The demand comes as the government considers deregulating the industry. Food minister Sharad Pawar has said that his ministry would finalise proposals over the next 10 days for circulation to other ministries. “With large sugar production expected in the 2010-11 season, this is the best time to decontrol the sugar sector,” Indian Sugar Mills Association (ISMA) deputy director general M N Rao and National Federation of Co-operative Sugar Factories MD Vinay Kumar said in a joint statement on Wednesday.

The industry assured the government that price decontrol will not squeeze consumers. Nonetheless, it acknowledged in a note to the food ministry that the government would have to provide a “minimum” price insulation during years of low sugar realisation.

Both 2008-09 and 2009-10 are seen as years of low sugar output and in January-February this year, sugar retail prices shot up to a peak of Rs 50 a kg, although retail prices have come down relatively since then.

The joint policy advocacy group of the two bodies agreed that the Centre has to continue with the public distribution system to protect poorer consumers against high sugar price but wants it to purchase the commodity from the open market and end the current system of levy sugar supply by industry at depressed prices.

The industry supplies 20% of its output to the government at about Rs18 per kg, much below market prices. A proposal by the food ministry that levy sugar percentage be slashed to 16% is pending in anticipation of firm sugar production estimates for 2010-11.

The government at present needs around 2.7 million tonnes of sugar for its PDS obligations. Sugar output for an year needs to be around 27 million tonnes for the levy obligations of mills to be slashed to 10%. A 16% levy obligation would suggest a much lower sugar production level for the coming 2010-11 sugar year.

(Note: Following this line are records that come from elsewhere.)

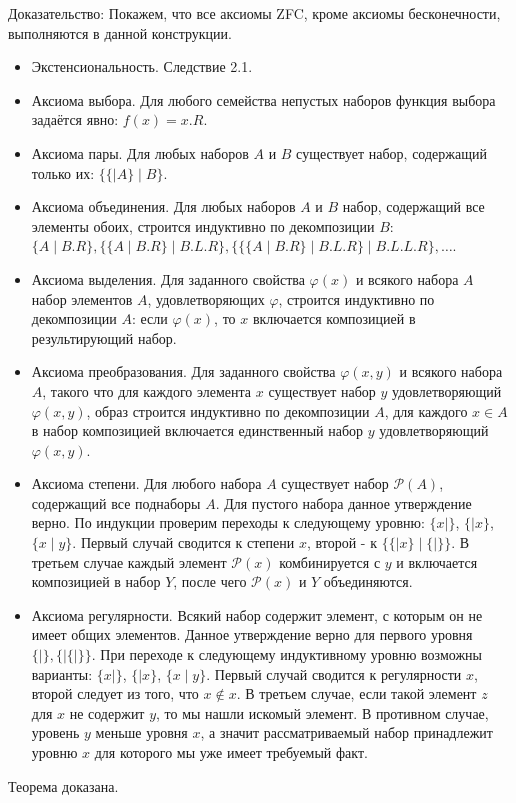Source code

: \documentclass[12pt]{article}
\begin{document}
Доказательство:
Покажем, что все аксиомы ZFC, кроме аксиомы бесконечности, выполняются в данной конструкции.
\begin{itemize}
	\item Экстенсиональность. Следствие 2.1.
	\item Аксиома выбора. Для любого семейства непустых наборов функция выбора задаётся явно: $f(x) = x.R$.
	\item Аксиома пары. Для любых наборов $A$ и $B$ существует набор, содержащий только их: $\{ \{ \mid A \} \mid B \}$.
	\item Аксиома объединения. Для любых наборов $A$ и $B$ набор, содержащий все элементы обоих, строится индуктивно по декомпозиции $B$: $\{ A \mid B.R \}, \{ \{ A \mid B.R \} \mid B.L.R \}, \{ \{ \{ A \mid B.R \} \mid B.L.R \} \mid B.L.L.R \}, \dots$.
	\item Аксиома выделения. Для заданного свойства $\varphi(x)$ и всякого набора $A$ набор элементов $A$, удовлетворяющих $\varphi$, строится индуктивно по декомпозиции $A$: если $\varphi(x)$, то $x$ включается композицией в результирующий набор.
	\item Аксиома преобразования. Для заданного свойства $\varphi(x, y)$ и всякого набора $A$, такого что для каждого элемента $x$ существует набор $y$ удовлетворяющий $\varphi(x, y)$, образ строится индуктивно по декомпозиции $A$, для каждого $x \in A$ в набор композицией включается единственный набор $y$ удовлетворяющий $\varphi(x, y)$.
	\item Аксиома степени. Для любого набора $A$ существует набор $\mathcal{P}(A)$, содержащий все поднаборы $A$. Для пустого набора данное утверждение верно. По индукции проверим переходы к следующему уровню: $\{ x \mid \}$, $\{ \mid x \}$, $\{ x \mid y \}$. Первый случай сводится к степени $x$, второй - к $\{ \{ \mid x \} \mid \{ \mid \}\}$. В третьем случае каждый элемент $\mathcal{P}(x)$ комбинируется с $y$ и включается композицией в набор $Y$, после чего $\mathcal{P}(x)$ и $Y$ объединяются.
	\item Аксиома регулярности. Всякий набор содержит элемент, с которым он не имеет общих элементов. Данное утверждение верно для первого уровня $\{ \mid \}, \{ \mid \{ \mid \} \}$. При переходе к следующему индуктивному уровню возможны варианты: $\{ x \mid \}$, $\{ \mid x \}$, $\{ x \mid y \}$. Первый случай сводится к регулярности $x$, второй следует из того, что $x \notin x$. В третьем случае, если такой элемент $z$ для $x$ не содержит $y$, то мы нашли искомый элемент. В противном случае, уровень $y$ меньше уровня $x$, а значит рассматриваемый набор принадлежит уровню $x$ для которого мы уже имеет требуемый факт. 
\end{itemize}
Теорема доказана.
\end{document}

However, the ISMA has projected a production of a minimum 25 million tonnes. The food ministry is yet to upgrade its estimate of 23 million tonnes for the year.

International Sugar Organisation executive director Peter Baron told agencies on Wednesday that India, the world’s largest sugar consumer, will likely produce 26 million tonnes of sugar, raw value, in the crop year up to September 2011 and export 5 lakh tonnes of sugar in 2010-11. India last exported the sweetener in 2007-08.

Significantly, the industry note to the ministry focuses on marketing and sales decontrol but wants the government control on distance between sugar areas of mills in the face of consolidation that decontrol would spell.